Betrachten wir Würde aber nicht ausschließlich als angeborene menschliche Eigenschaft, sondern (auch) als Ergebnis eines gesellschaftlich-kulturellen Prozesses, so beinhaltet der Begriff der Menschenwürde auch einen konkreten Gestaltungsauftrag. Demzufolge kann der einzelne Mensch maßgeblich durch seine Lebensweise und Umgangsformen zu einem würdigen Miteinander beitragen.31 Als soziale Konstruktionsleistung ist Würde dann kein vorhandenes Faktum, sondern ein erst herbeizuführendes Verhältnis der Menschen untereinander.32 Aus der Anerkennung der Menschenwürde durch die juristische Rechtsordnung folgt, dass aus der Würde gleichermaßen Rechte und Pflichten hervorgehen.

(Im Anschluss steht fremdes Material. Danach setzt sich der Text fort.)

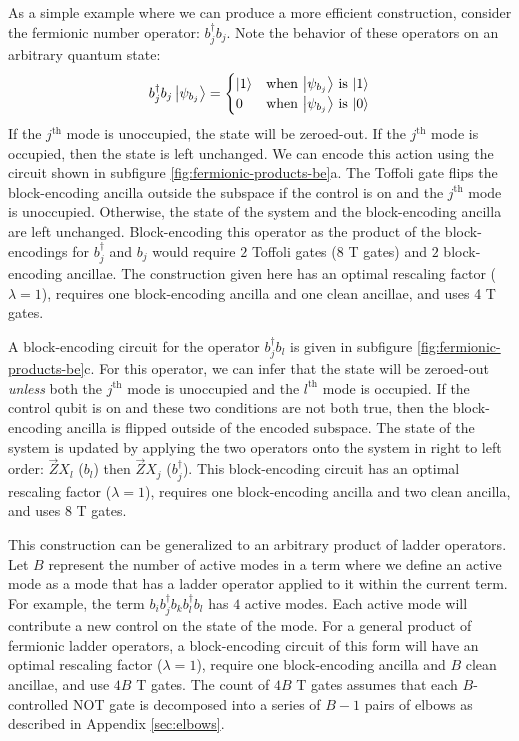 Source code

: As a simple example where we can produce a more efficient construction, consider the fermionic number operator: $b_j^\dagger b_j$.
Note the behavior of these operators on an arbitrary quantum state:
\begin{equation}
    \begin{split}
        b_j^\dagger b_j \ket{\psi_{b_j}} = \begin{cases} 
            \ket{1} & \text{when $\ket{\psi_{b_j}}$ is $\ket{1}$} \\
            0 & \text{when $\ket{\psi_{b_j}}$ is $\ket{0}$} \\
                                        \end{cases}
    \end{split}
\end{equation}
If the $j^\text{th}$ mode is unoccupied, the state will be zeroed-out.
If the $j^\text{th}$ mode is occupied, then the state is left unchanged.
We can encode this action using the circuit shown in subfigure \ref{fig:fermionic-products-be}a.
The Toffoli gate flips the block-encoding ancilla outside the subspace if the control is on and the $j^\text{th}$ mode is unoccupied.
Otherwise, the state of the system and the block-encoding ancilla are left unchanged.
Block-encoding this operator as the product of the block-encodings for $b_j^\dagger$ and $b_j$ would require $2$ Toffoli gates ($8$ T gates) and $2$ block-encoding ancillae.
The construction given here has an optimal rescaling factor ($\lambda = 1$), requires one block-encoding ancilla and one clean ancillae, and uses 4 T gates.

A block-encoding circuit for the operator $b_j^\dagger b_l$ is given in subfigure \ref{fig:fermionic-products-be}c.
For this operator, we can infer that the state will be zeroed-out \textit{unless} both the $j^\text{th}$ mode is unoccupied and the $l^\text{th}$ mode is occupied.
If the control qubit is on and these two conditions are not both true, then the block-encoding ancilla is flipped outside of the encoded subspace.
The state of the system is updated by applying the two operators onto the system in right to left order: $\vec{Z}X_l$ ($b_l$) then $\vec{Z}X_j$ ($b_j^\dagger$).
This block-encoding circuit has an optimal rescaling factor ($\lambda = 1$), requires one block-encoding ancilla and two clean ancilla, and uses $8$ T gates.


This construction can be generalized to an arbitrary product of ladder operators.
Let $B$ represent the number of active modes in a term where we define an active mode as a mode that has a ladder operator applied to it within the current term.
For example, the term $b_i b_j^\dagger b_k b_l^\dagger b_l$ has $4$ active modes.
Each active mode will contribute a new control on the state of the mode.
For a general product of fermionic ladder operators, a block-encoding circuit of this form will have an optimal rescaling factor ($\lambda = 1$), require one block-encoding ancilla and $B$ clean ancillae, and use $4B$ T gates.
The count of $4B$ T gates assumes that each $B$-controlled NOT gate is decomposed into a series of $B-1$ pairs of elbows as described in Appendix \ref{sec:elbows}.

Jeder Träger von Menschenrechten ist zugleich ein juristisches Rechtssubjekt und hat gewissermaßen ein "Recht auf Rechte". Träger von Menschenrechten sind somit auch der Kontrolle dessen unterworfen, was unter die Verletzung der Menschenrechte und Menschenpflichten fällt.

Daraus folgt, dass Menschenrechte nur an Subjekte verliehen werden können, die zu solcher Kontrolle auch fähig sind.33 Nur dem lebenden Menschen als Person, dem Subjekt von Rechten und Pflichten, kann in juristischer Hinsicht Menschenwürde zuerkannt werden. Damit gewährleistet die Würde-Formel die Unverwechselbarkeit von Person und Sache.34 Menschenwürde ist im Kontext der intersubjektiv geteilten Lebenswelt sprach- und handlungsorientierter Subjekte verhaftet und ihr Geltungsanspruch besteht deshalb auch nur für den Menschen mit seinem Subjektstatus.35 Das menschliche Individuum wird unabhängig der idealtypischen Vorstellungen eines Menschenbildes als Person verstanden, und von unserem höchsten Gericht wird der Mensch als geistig-sittliche Person mit "Eigenwert" dargestellt, welche sich in der "Freiheit" und "Fähigkeit zu eigenverantwortlicher Lebensgestaltung" äußert.36

Wie verhält es sich aber mit der Computerfigur? Kommt ihr Würde oder eher Wertigkeit zu? Betrachtet man sie als Gegenstand oder Objekt, bedeutet dies zumindest, ihr einen gewissen Wert zuzuerkennen. Wertigkeit kann jedem beliebigen Gegenstand, einer Sache, einem Ding, einem Zustand, einem Menschen oder einem Gedanken zukommen. Würde hingegen kann nur in einem abgeleiteten metaphorischen Sinne Gegenständen zukommen - Würde ist, wie bislang dargelegt, gebunden an das menschliche Individuum.37

Auch wenn im Gesetz inzwischen nicht-menschliche Lebewesen wie Tiere berücksichtigt werden, so kommt dem Menschen nach wie vor eine herausragende Stellung zu. Aber auch diese "Sonderstellung" wurde im Laufe der Entwicklung und der letzten Jahrhunderte des Öfteren von verschiedenen wissenschaftlichen Disziplinen in Frage gestellt.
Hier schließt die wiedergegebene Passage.